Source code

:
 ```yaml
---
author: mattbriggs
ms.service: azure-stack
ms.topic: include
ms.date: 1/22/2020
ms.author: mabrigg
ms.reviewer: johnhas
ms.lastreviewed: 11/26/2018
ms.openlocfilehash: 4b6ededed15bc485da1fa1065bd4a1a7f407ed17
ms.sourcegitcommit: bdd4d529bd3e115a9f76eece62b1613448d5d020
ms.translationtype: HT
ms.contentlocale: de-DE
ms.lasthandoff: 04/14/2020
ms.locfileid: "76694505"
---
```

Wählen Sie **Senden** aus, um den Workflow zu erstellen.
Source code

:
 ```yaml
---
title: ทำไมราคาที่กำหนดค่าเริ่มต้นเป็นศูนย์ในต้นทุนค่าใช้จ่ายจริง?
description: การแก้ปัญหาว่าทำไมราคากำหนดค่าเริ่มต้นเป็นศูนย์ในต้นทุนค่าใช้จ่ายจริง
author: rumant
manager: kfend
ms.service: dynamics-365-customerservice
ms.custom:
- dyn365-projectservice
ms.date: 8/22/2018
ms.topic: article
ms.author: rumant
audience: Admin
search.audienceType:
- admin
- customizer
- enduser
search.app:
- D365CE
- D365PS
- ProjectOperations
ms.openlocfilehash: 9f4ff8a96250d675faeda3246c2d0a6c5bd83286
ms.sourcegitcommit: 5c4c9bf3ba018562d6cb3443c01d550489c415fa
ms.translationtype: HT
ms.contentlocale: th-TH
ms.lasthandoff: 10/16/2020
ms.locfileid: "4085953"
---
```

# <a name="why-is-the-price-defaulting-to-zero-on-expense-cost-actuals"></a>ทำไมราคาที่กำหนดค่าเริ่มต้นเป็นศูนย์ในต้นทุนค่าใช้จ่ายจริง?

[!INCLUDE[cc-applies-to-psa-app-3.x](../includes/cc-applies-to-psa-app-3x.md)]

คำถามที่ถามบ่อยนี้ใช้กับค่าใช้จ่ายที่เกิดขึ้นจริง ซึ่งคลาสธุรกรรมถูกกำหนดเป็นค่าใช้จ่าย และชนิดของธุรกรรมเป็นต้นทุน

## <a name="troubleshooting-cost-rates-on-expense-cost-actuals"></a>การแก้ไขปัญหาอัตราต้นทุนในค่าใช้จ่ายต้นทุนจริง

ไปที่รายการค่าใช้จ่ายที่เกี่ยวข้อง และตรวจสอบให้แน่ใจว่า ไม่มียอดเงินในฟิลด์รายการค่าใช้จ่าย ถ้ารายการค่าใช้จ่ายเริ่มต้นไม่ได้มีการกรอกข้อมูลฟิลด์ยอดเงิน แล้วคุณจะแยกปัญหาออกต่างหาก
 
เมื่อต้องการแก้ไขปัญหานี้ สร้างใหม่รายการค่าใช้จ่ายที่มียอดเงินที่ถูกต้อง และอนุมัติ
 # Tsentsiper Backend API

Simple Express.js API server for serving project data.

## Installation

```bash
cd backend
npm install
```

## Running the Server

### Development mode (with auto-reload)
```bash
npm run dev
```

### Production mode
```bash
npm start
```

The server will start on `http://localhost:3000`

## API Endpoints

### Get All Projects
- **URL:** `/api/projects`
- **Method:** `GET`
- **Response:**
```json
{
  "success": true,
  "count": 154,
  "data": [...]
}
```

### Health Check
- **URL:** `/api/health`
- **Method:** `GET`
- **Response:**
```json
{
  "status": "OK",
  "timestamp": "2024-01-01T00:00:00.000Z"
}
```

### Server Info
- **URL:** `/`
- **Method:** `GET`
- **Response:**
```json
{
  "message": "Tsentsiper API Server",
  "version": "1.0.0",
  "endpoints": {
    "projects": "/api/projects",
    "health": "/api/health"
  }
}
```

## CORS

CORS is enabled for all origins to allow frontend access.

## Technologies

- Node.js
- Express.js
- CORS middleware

——————————

__Exercise instructions__. Each line above that includes the word "start" is to be copied.

__Output of the task__.
npm start
The server will start on `http://localhost:3000`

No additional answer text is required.